Records from a collection:
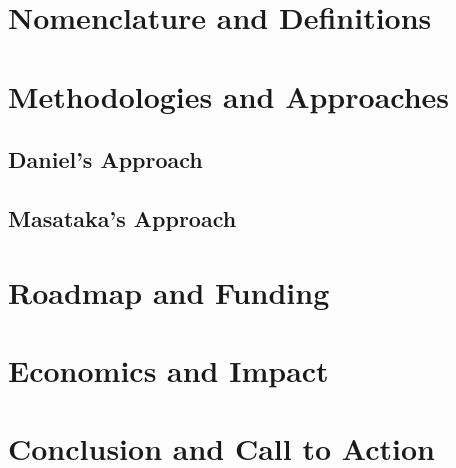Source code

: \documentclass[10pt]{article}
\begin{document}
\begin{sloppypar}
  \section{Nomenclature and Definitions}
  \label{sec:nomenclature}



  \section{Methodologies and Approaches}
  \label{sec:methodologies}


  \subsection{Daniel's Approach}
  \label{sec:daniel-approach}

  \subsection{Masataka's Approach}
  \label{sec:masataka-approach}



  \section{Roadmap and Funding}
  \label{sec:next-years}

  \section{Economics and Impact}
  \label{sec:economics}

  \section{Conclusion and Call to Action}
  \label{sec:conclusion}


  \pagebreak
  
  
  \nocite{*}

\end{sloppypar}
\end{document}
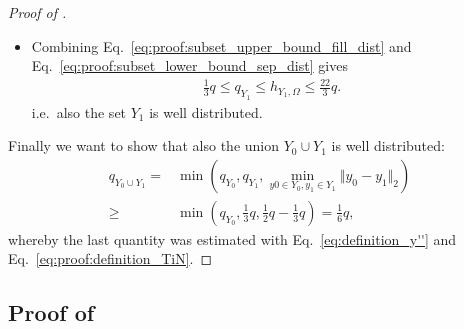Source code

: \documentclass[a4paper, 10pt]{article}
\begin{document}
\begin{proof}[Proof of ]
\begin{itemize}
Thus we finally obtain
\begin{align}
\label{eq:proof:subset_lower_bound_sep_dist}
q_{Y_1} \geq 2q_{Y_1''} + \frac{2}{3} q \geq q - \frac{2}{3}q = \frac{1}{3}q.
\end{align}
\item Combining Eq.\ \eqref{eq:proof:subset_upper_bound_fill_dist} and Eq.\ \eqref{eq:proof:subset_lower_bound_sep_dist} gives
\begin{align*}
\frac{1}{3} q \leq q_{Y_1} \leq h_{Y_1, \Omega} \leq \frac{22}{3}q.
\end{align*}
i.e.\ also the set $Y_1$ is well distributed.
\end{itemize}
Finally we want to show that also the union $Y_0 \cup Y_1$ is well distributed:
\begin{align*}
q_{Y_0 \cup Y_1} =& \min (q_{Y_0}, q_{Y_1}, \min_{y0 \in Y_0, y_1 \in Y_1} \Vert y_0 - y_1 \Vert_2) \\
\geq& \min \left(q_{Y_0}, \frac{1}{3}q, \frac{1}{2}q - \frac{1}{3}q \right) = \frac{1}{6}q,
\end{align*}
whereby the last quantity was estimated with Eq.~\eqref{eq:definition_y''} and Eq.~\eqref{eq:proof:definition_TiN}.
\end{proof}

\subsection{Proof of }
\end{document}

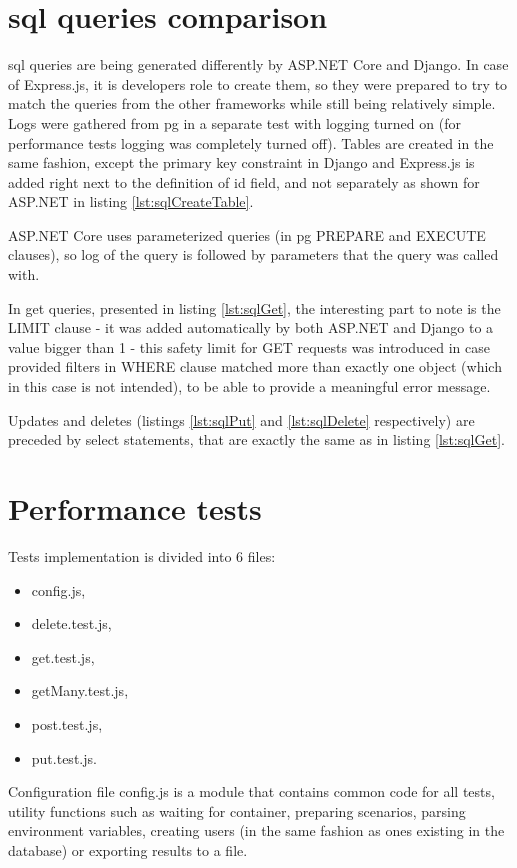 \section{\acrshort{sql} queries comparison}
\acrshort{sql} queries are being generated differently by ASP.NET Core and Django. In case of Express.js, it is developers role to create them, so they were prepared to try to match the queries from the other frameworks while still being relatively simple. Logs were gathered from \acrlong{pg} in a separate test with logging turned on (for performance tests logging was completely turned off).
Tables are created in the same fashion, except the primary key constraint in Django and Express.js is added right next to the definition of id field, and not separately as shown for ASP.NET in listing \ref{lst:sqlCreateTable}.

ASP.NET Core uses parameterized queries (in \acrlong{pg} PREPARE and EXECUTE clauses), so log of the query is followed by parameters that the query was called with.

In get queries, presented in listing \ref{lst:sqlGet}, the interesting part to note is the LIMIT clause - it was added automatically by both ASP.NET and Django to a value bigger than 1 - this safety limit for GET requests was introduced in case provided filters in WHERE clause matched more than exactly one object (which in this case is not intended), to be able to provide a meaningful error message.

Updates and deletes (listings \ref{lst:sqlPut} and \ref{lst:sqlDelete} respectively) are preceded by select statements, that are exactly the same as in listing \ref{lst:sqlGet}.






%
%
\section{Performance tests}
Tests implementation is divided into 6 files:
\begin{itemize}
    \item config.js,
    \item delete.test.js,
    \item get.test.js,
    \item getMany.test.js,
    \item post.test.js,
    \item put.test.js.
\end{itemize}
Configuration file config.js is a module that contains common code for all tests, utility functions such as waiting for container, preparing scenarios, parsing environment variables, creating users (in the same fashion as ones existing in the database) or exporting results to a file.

> _Exercise details_: Reproduce every record above exactly, but leave out the pictures.

> _Answer box_:
Source code

: \documentclass[10pt]{article}
\begin{document}
\begin{sloppypar}
  \section{Nomenclature and Definitions}
  \label{sec:nomenclature}



  \section{Methodologies and Approaches}
  \label{sec:methodologies}


  \subsection{Daniel's Approach}
  \label{sec:daniel-approach}

  \subsection{Masataka's Approach}
  \label{sec:masataka-approach}



  \section{Roadmap and Funding}
  \label{sec:next-years}

  \section{Economics and Impact}
  \label{sec:economics}

  \section{Conclusion and Call to Action}
  \label{sec:conclusion}


  \pagebreak
  
  
  \nocite{*}

\end{sloppypar}
\end{document}
Source code

: \documentclass[a4paper, 10pt]{article}
\begin{document}
\begin{proof}[Proof of ]
\begin{itemize}
Thus we finally obtain
\begin{align}
\label{eq:proof:subset_lower_bound_sep_dist}
q_{Y_1} \geq 2q_{Y_1''} + \frac{2}{3} q \geq q - \frac{2}{3}q = \frac{1}{3}q.
\end{align}
\item Combining Eq.\ \eqref{eq:proof:subset_upper_bound_fill_dist} and Eq.\ \eqref{eq:proof:subset_lower_bound_sep_dist} gives
\begin{align*}
\frac{1}{3} q \leq q_{Y_1} \leq h_{Y_1, \Omega} \leq \frac{22}{3}q.
\end{align*}
i.e.\ also the set $Y_1$ is well distributed.
\end{itemize}
Finally we want to show that also the union $Y_0 \cup Y_1$ is well distributed:
\begin{align*}
q_{Y_0 \cup Y_1} =& \min (q_{Y_0}, q_{Y_1}, \min_{y0 \in Y_0, y_1 \in Y_1} \Vert y_0 - y_1 \Vert_2) \\
\geq& \min \left(q_{Y_0}, \frac{1}{3}q, \frac{1}{2}q - \frac{1}{3}q \right) = \frac{1}{6}q,
\end{align*}
whereby the last quantity was estimated with Eq.~\eqref{eq:definition_y''} and Eq.~\eqref{eq:proof:definition_TiN}.
\end{proof}

\subsection{Proof of }
\end{document}

 \section{\acrshort{sql} queries comparison}
\acrshort{sql} queries are being generated differently by ASP.NET Core and Django. In case of Express.js, it is developers role to create them, so they were prepared to try to match the queries from the other frameworks while still being relatively simple. Logs were gathered from \acrlong{pg} in a separate test with logging turned on (for performance tests logging was completely turned off).
Tables are created in the same fashion, except the primary key constraint in Django and Express.js is added right next to the definition of id field, and not separately as shown for ASP.NET in listing \ref{lst:sqlCreateTable}.

ASP.NET Core uses parameterized queries (in \acrlong{pg} PREPARE and EXECUTE clauses), so log of the query is followed by parameters that the query was called with.

In get queries, presented in listing \ref{lst:sqlGet}, the interesting part to note is the LIMIT clause - it was added automatically by both ASP.NET and Django to a value bigger than 1 - this safety limit for GET requests was introduced in case provided filters in WHERE clause matched more than exactly one object (which in this case is not intended), to be able to provide a meaningful error message.

Updates and deletes (listings \ref{lst:sqlPut} and \ref{lst:sqlDelete} respectively) are preceded by select statements, that are exactly the same as in listing \ref{lst:sqlGet}.






%
%
\section{Performance tests}
Tests implementation is divided into 6 files:
\begin{itemize}
    \item config.js,
    \item delete.test.js,
    \item get.test.js,
    \item getMany.test.js,
    \item post.test.js,
    \item put.test.js.
\end{itemize}
Configuration file config.js is a module that contains common code for all tests, utility functions such as waiting for container, preparing scenarios, parsing environment variables, creating users (in the same fashion as ones existing in the database) or exporting results to a file.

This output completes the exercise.